On first glance, it looks like TEXT and VARCHAR can store the same information. However, there are fundamental differences between the way TEXT fields and VARCHAR fields work, which are important to take into consideration.
Standard
VARCHAR is actually part of the ISO SQL:2003 standard; The TEXT data types, including TINYTEXT, are non-standard.
Storage
TEXT data types are stored as separate objects from the tables and result sets that contain them. This storage is transparent — there is no difference in how a query involving a TEXT field is written versus one involving a VARCHAR field. Since TEXT is not stored as part of a row, retrieval of TEXT fields requires extra I/O overhead.
Maximum VARCHAR length
The maximum row length of a VARCHAR is restricted by the maximum row length of a table. This is 65,535 bytes for most storage engines (NDB has a different maximum row value). Theoretically the maximum length of a VARCHAR is 65,536 bytes. Overhead further limits the actual maximum size of a VARCHAR.
Storing the length of a VARCHAR field takes 1 byte if the VARCHAR field has a maximum length of 0-255 bytes; if it is greater than 255 bytes, the overhead to store the length is 2 bytes. If the VARCHAR field allows NULL values, that adds additional overhead — every table uses 1 byte of overhead for each set of 8 fields that allow NULL values. If the VARCHAR is the only row in the table, and does not allow NULL values, the maximum length allowed for VARCHAR is 65,532 bytes.
Keep in mind that that the number in VARCHAR(x) represents number of characters, not number of bytes.
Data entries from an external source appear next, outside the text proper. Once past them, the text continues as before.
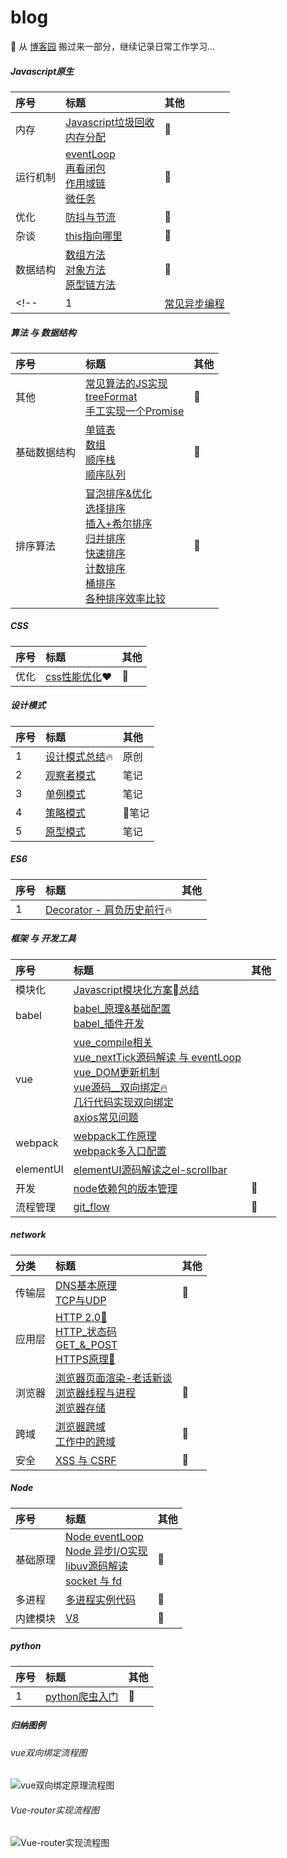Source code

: # blog
🌈 从 [博客园](https://home.cnblogs.com/HXW-from-DJTU/) 搬过来一部分，继续记录日常工作学习...

##### Javascript原生

| 序号 | 标题 | 其他 |
| :------| :------ | :------ |
| 内存 | [Javascript垃圾回收](/JS/GC.md)<br>[内存分配](/JS/memory_allocation.md)<br>| 📒 |
| 运行机制 | [eventLoop](/JS/eventloop.md)<br>[再看闭包](/JS/closure.md)<br>[作用域链](/JS/[[SCOPE]].md)<br>[微任务](/JS/microTask.md)| 📒 |
| 优化 | [防抖与节流](/JS/debounce.md)| 📒 |
| 杂谈 | [this指向哪里](/JS/apply_call_bind_this.md)  | 📒 |
|  数据结构| [数组方法](/JS/ARRAY_FUNC.md)<br>[对象方法](/JS/OOJECT_FUNC.md)<br>[原型链方法](/JS/JS_COMMON_FUNC.md)| 📒 |
<!-- | 1 | [常见异步编程](/JS/async_coding.md)| 📒 | -->

##### 算法 与 数据结构
| 序号 | 标题 | 其他 |
| :------| :------ | :------ |
| 其他 | [常见算法的JS实现](/algorithm/common.md/)<br>[treeFormat](/algorithm/treeFormat.js)<br>[手工实现一个Promise](/algorithm/promise.js)| 📒 |
| 基础数据结构 | [单链表](/algorithm/data_structure/linkedlist/)<br> [数组](/algorithm/data_structure/array/)<br>[顺序栈](/algorithm/data_structure/stack/)<br>[顺序队列](/algorithm/data_structure/queue/)<br>| 📒 |
| 排序算法 | [冒泡排序&优化](/algorithm/data_structure/sort/BubbleSort.js) <br>[选择排序](/algorithm/data_structure/sort/SelectSort.js)  <br>[插入+希尔排序](/algorithm/data_structure/sort/InsertSort.js) <br> [归并排序](/algorithm/data_structure/sort/MergeSort.js)  <br>[快速排序](/algorithm/data_structure/sort/QuickSort.js) <br> [计数排序](/algorithm/data_structure/sort/CountSort.js)  <br>[桶排序](/algorithm/data_structure/sort/BucketSort.js)  <br>[各种排序效率比较](/algorithm/data_structure/sort/index.js)| 📒 |

##### CSS

| 序号 | 标题 | 其他 |
| :------| :------ | :------ |
| 优化 | [css性能优化](/CSS/css_optimize.md)❤️| 📒 |

##### 设计模式

| 序号 | 标题 | 其他 |
| :------| :------ | :------ |
| 1 | [设计模式总结](/design_mode/prototype.md):fire: | 原创 |
| 2 | [观察者模式](/design_mode/observer.md)  | 笔记 |
| 3 | [单例模式](/design_mode/singleton.md) | 笔记 |
| 4 | [策略模式](/design_mode/strategy.md)   | 笔记 |
| 5 | [原型模式](/design_mode/prototype.md)    | 笔记 |


##### ES6
<!-- [es6 class](/network/ES6/es6_class.md)     
[类的继承](/network/ES6/es6_%E7%B1%BB%E7%9A%84%E7%BB%A7%E6%89%BF.md)     
[async 下的异步编程](/network/ES6/async_await_conding.md)    -->

| 序号 | 标题 | 其他 |
| :------| :------ | :------ |
| 1 | [Decorator - 肩负历史前行](/ES6/decorator.md):fire: |  |


##### 框架 与 开发工具
| 序号 | 标题 | 其他 |
| :------| :------ | :------ |
| 模块化 |  [Javascript模块化方案总结](/project_build/js_modules.md)|  |
| babel | [babel_原理&基础配置](./project_build/babel.md) <br> [babel_插件开发](./project_build/babel_plugin_dev.md) |  |
| vue | [vue_compile相关](/vue/vue_render.md) <br>[vue_nextTick源码解读 与 eventLoop](./vue/nextTick.md) <br> [vue_DOM更新机制](./vue/vue_dom_nextTick.md)<br> [vue源码__双向绑定:fire:](/vue/manual_two_way_binding.md) <br> [几行代码实现双向绑定](/vue/manual_two_way_binding.md) <br> [axios常见问题](/network/vue/axios%E5%B8%B8%E8%A7%81%E9%97%AE%E9%A2%98.md)     |  |
| webpack | [webpack工作原理](/project_build/webpack/how_webpack_work.md)<br>[webpack多入口配置](./project_build/webpack/multi_entry.md)    |  |
| elementUI | [elementUI源码解读之el-scrollbar](/network/elementUI/elementUI%E6%BA%90%E7%A0%81%E8%A7%A3%E8%AF%BB%E4%B9%8Bel-scrollbar.md)    |  |
| 开发 | [node依赖包的版本管理](/project/node_module_manage.md)| 📒 |  
| 流程管理 | [git_flow](/project_build/git/git_flow.md)| 📒 |  

<!-- [Vue组件数据流](/network/vue/Vue%E7%BB%84%E4%BB%B6%E6%95%B0%E6%8D%AE%E6%B5%81.md)      -->

##### network
| 分类 | 标题 | 其他 |
| :------| :------ | :------ |
| 传输层 | [DNS基本原理](/network/DNS.md)<br>[TCP与UDP](/network/network_class/TCP.md)| 📒 |
| 应用层 | [HTTP 2.0🔱](/network/http/http2.0.md)<br> [HTTP_状态码](/network/status_code.md) <br> [GET_&_POST](/network/http/post_get.md) <br>  [HTTPS原理🔱](/network/http/https.md)|  |
| 浏览器 | [浏览器页面渲染-老话新谈](/network/how_browser_work.md)<br>[浏览器线程与进程](/browser/JS_browser_thread.md)<br>[浏览器存储](/borwser/browser_storage.md)| 📒 |
| 跨域 | [浏览器跨域](/browser/CORS.md) <br> [工作中的跨域](/browser/CORS_ON_WORK.md)| 📒 |
| 安全 | [XSS 与 CSRF](/browser/CSRF_XSS.md)| 📒 |

##### Node
| 序号 | 标题 | 其他 |
| :------| :------ | :------ |
| 基础原理 | [Node eventLoop](/node/core/eventloop_in_node.md)<br>[Node 异步I/O实现](/node/core/node_io.md) <br>[libuv源码解读](/node/core/libuv/libUV.md) <br> [socket 与 fd](/network/socket.md)| 📒 |
| 多进程 | [多进程实例代码](/node/deep_into/cluster/)| 📒 |
| 内建模块 | [V8](/node/deep_into/cluster/)| 📒 |
##### python
| 序号 | 标题 | 其他 |
| :------| :------ | :------ |
| 1 | [python爬虫入门](/python/python/crawler.md)| 📒 |  

##### 归纳图例
###### vue双向绑定流程图
![vue双向绑定原理流程图](./vue/Vue_twoway_binding.png)


###### Vue-router实现流程图
![Vue-router实现流程图](./vue/vue-router/Vue-router.png)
Therefore, you may have difficulties trying to define a table with only VARCHAR(65532) if the character set uses multi-byte characters, such as UTF-8.
If you attempt to define a VARCHAR value that is longer than allowed, you will run into an error such as 1118 or 1074:
ERROR 1118 (42000): Row size too large. The maximum row size for the used table type, not counting BLOBs, is 65535. You have to change some columns to TEXT or BLOBs.
ERROR 1074 (42000): Column length too big for column 'col_name' (max=[max number here]); use BLOB or TEXT instead
Maximum TEXT length
The maximum size of a TEXT data type depends on which type of TEXT data type is being used. Because they are stored as objects, the only row overhead in the table object is a pointer (8 or 16 bytes). Here is a list of the maximum TEXT length, and the overhead (in the TEXT object):
- TINYTEXT – up to 255 bytes, 1 byte overhead
- TEXT – up to 64 Kb, 2 bytes overhead
- MEDIUMTEXT – up to 16 Mb, 3 bytes overhead
- LONGTEXT – up to 4 Gb, 4 bytes overhead
DEFAULT values
MySQL does not allow TEXT data types to have a default value other than NULL. VARCHAR fields are allowed to be created with a DEFAULT value.
Conclusions
Because of the storage implications, it is preferable to use VARCHAR instead of TINYTEXT.
If you need to have a DEFAULT value that is not NULL, you must use VARCHAR (or CHAR).
If you need to store strings longer than approximately 64 Kb, use MEDIUMTEXT or LONGTEXT. VARCHAR cannot support storing values that large.
Make sure you are aware of the effects of a multi-byte character set. VARCHAR(255) stores 255 characters, which may be more than 255 bytes.